What this task involves |
Could you reproduce, from the records below, everything from the line with "BY latitude DESC;" down to the line with "DESC LIMIT 2;", keeping both of those lines and changing nothing?

Available data |

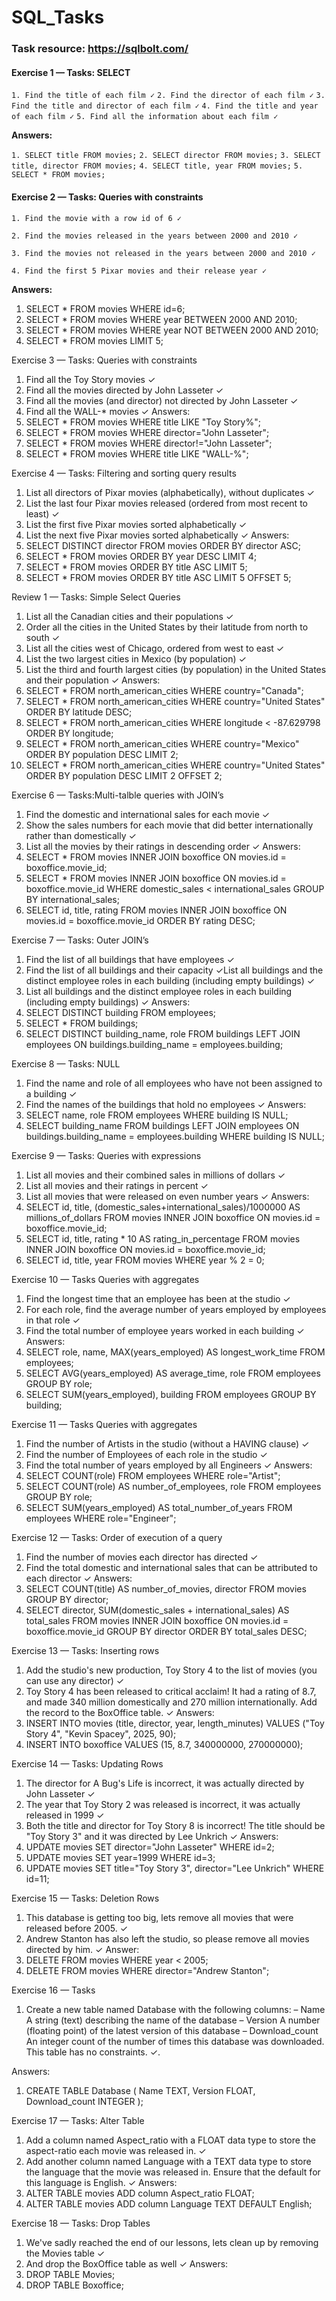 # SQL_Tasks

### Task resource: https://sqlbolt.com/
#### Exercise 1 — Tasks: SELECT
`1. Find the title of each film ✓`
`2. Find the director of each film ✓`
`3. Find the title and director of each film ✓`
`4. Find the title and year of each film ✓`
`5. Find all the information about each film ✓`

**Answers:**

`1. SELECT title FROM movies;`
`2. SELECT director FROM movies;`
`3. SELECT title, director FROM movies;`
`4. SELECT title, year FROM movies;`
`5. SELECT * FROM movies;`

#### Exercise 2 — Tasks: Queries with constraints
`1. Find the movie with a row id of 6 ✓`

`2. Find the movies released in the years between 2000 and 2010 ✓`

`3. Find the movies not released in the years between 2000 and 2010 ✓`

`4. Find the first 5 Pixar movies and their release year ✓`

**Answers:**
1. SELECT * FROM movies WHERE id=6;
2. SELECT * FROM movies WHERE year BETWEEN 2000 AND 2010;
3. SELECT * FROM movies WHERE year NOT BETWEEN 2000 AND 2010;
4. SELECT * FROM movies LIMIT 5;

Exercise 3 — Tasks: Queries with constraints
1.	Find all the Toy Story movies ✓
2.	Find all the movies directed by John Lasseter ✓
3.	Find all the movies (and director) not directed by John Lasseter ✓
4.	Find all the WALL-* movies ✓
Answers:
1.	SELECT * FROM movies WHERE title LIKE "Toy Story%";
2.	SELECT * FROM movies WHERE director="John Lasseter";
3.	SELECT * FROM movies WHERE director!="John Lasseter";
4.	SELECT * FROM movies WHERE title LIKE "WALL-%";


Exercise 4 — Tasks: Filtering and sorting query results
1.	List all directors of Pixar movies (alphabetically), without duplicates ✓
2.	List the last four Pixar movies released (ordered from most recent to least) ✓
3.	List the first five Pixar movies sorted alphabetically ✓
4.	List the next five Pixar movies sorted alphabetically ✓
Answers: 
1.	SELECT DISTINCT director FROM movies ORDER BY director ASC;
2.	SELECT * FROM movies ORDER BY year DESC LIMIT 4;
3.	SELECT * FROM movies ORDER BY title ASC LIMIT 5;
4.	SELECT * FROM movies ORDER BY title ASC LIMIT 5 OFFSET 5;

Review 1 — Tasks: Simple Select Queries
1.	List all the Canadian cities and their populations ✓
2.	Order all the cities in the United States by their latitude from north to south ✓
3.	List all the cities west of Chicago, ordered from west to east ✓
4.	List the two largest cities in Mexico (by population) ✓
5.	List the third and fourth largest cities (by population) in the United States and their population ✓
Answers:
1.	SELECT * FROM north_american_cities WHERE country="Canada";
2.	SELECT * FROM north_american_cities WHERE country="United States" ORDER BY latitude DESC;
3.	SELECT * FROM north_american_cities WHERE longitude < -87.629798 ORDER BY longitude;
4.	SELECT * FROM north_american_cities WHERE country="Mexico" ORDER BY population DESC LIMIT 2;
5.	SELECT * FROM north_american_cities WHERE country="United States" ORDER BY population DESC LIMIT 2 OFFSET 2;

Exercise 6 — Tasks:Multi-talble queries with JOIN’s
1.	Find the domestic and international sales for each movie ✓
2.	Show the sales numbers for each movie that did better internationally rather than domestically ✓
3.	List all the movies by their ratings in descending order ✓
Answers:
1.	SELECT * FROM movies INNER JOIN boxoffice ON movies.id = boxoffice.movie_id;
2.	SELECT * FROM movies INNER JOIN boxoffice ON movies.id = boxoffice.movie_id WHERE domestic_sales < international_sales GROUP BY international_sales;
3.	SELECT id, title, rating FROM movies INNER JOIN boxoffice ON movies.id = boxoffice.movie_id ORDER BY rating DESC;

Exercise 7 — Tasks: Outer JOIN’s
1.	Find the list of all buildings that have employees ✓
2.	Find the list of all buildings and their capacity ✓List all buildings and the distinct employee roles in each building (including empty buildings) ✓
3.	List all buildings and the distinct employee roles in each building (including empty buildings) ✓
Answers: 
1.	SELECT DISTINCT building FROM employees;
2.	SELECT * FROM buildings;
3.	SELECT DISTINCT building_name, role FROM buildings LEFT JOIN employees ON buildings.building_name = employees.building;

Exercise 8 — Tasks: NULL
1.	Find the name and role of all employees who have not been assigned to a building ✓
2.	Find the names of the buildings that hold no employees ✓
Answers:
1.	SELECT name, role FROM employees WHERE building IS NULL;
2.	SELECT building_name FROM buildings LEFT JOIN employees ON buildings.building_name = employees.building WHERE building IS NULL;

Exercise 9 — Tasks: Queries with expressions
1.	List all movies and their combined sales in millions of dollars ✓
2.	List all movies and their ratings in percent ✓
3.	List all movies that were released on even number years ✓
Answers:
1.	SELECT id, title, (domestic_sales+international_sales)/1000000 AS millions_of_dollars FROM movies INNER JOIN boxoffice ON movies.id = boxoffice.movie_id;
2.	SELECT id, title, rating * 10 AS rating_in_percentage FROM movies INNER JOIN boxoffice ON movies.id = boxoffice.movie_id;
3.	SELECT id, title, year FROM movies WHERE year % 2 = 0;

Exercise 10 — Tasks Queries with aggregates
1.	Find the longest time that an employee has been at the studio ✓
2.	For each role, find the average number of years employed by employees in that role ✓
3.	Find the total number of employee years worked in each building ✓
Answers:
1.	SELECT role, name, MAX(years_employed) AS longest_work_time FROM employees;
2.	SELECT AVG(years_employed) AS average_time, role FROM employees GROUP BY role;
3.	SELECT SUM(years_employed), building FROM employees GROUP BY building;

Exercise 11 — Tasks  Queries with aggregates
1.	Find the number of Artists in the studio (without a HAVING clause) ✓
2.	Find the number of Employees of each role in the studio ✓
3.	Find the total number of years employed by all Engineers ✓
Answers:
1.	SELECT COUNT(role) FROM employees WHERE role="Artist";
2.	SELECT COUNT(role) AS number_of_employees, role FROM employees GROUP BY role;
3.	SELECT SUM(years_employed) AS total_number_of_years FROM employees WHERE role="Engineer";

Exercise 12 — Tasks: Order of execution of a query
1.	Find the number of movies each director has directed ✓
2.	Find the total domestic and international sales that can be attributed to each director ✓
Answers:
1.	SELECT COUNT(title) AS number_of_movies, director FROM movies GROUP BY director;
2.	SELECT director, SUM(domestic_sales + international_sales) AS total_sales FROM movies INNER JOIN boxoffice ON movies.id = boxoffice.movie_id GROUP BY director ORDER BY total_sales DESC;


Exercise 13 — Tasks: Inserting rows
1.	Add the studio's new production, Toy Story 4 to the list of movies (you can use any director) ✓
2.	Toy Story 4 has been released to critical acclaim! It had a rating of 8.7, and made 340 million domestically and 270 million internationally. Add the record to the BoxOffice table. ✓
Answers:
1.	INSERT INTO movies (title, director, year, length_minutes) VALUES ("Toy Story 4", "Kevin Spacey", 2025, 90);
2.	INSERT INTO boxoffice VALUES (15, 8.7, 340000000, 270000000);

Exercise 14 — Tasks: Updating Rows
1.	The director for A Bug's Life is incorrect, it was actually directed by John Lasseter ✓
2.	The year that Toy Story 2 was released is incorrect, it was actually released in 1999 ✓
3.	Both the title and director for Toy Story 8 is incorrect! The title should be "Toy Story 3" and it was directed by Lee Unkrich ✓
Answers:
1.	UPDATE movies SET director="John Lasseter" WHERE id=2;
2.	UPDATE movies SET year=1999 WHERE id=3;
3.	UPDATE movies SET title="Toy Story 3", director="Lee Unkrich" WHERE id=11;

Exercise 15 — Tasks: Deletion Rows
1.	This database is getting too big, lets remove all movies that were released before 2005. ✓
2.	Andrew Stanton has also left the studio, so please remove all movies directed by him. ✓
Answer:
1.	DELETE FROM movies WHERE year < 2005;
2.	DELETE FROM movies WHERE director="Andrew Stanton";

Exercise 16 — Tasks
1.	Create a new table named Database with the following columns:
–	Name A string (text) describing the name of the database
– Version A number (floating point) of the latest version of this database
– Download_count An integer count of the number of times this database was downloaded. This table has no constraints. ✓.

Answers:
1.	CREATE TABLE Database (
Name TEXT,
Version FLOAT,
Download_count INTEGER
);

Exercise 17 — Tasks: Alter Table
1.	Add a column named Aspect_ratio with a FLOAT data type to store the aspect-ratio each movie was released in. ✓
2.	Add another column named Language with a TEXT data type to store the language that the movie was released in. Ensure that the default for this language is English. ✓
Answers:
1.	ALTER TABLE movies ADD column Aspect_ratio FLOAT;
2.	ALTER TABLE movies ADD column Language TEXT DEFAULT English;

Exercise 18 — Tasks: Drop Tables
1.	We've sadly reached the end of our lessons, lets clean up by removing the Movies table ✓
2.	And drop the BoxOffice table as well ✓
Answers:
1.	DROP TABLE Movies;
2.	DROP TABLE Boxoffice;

Your response |
2.	SELECT * FROM north_american_cities WHERE country="United States" ORDER BY latitude DESC;
3.	SELECT * FROM north_american_cities WHERE longitude < -87.629798 ORDER BY longitude;
4.	SELECT * FROM north_american_cities WHERE country="Mexico" ORDER BY population DESC LIMIT 2;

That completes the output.